Ahora sí, la inauguración del Lope, su carta de presentación en esta nueva etapa, ha sido una pieza de Emilio Rivas a la que el propio artista define como “pieza en trayecto que se reinventa y cobra nuevo significado cada vez que llega a un lugar diferente”. Se trata de un paseo por el edificio del teatro y sus alrededores en el que vamos con cascos y él, su cuerpo y su voz, nos acompañan. A través de este dispositivo, Rivas establece un diálogo a tres bandas (el espacio, el resto de los participantes y él mismo) en el que somos testigos y cómplices.

Conozco la pieza y he visto alguna versión más de ella. Y me llama la atención que, justo ahora, cuando Emilio Rivas nos confiesa una crisis personal y creativa que le hace dudar de si tiene sentido esto del teatro, este Take a walk se convierte en un canto hermoso y desgarrado a eso que solo el teatro puede ser: una belleza a mitad de camino entre la presentación y la representación. La obra se articula en varias escenas-paradas.
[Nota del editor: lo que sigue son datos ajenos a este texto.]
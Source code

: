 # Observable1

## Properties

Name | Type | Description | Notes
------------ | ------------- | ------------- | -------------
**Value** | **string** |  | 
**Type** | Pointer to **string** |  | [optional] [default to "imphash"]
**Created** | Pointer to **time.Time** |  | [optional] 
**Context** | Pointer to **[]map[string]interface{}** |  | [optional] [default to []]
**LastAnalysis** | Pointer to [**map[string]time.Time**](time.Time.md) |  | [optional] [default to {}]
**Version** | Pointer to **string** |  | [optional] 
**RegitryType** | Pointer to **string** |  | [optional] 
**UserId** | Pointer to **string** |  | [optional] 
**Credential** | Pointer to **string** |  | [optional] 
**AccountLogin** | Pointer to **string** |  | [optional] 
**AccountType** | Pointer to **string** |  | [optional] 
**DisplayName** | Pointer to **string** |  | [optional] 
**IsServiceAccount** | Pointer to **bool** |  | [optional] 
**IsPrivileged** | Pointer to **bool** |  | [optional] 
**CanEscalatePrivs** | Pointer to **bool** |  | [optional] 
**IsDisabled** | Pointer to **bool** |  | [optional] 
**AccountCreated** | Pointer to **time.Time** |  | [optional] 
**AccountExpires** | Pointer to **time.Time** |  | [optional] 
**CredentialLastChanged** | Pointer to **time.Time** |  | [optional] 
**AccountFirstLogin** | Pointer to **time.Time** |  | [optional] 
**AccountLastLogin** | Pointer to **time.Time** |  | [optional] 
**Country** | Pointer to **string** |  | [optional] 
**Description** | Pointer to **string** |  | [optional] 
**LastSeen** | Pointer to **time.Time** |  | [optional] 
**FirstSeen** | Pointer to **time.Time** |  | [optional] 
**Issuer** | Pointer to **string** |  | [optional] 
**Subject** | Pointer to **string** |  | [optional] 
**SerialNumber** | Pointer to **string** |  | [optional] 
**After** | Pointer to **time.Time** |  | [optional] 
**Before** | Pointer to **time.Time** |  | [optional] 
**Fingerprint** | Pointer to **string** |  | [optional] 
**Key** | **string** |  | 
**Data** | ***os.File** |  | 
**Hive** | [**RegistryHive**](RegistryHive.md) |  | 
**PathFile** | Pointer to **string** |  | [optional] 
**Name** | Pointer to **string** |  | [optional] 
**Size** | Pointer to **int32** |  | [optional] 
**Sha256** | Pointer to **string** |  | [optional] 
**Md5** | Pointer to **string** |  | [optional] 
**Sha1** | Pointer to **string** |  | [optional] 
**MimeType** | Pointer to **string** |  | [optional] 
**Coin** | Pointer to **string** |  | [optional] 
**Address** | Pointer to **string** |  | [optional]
Os cuento las que más han perdurado en mí: una niña en el marco neobarroco del Casino leyendo el monólogo de Hamlet (ser o no ser); Emilio vestido de monstruo a lo Maurice Sendack nos cuenta su tentación de marcharse de la fiesta de la vida (eco del ser o no ser) en ese mismo paraíso en el que yo me enamoré de esto del teatro; todos en el escenario escuchando que Jordi Farnés, director técnico del Lope desde finales de los ochenta, elige como recuerdos perdurables los pequeños momentos de encuentro con otras personas antes que las gestas artísticas; el alzarse lento del telón y temblar con la belleza de ver, desde el escenario, la lámpara del teatro a ras de suelo mientras suena L´animale de Franco Battiato; la vida casi pura en el escenario, con alumnas de una escuela de voleibol entrenando con pelotas y red, y cómo una batería va marcando un ritmo al que se integran los movimientos de las jugadoras: la vida se pauta al subir a escena para ser más viva; otra niña, hermana de la que leyó a Hamlet, sosteniendo el miedo del monstruo que jugaba a ser el propio artista.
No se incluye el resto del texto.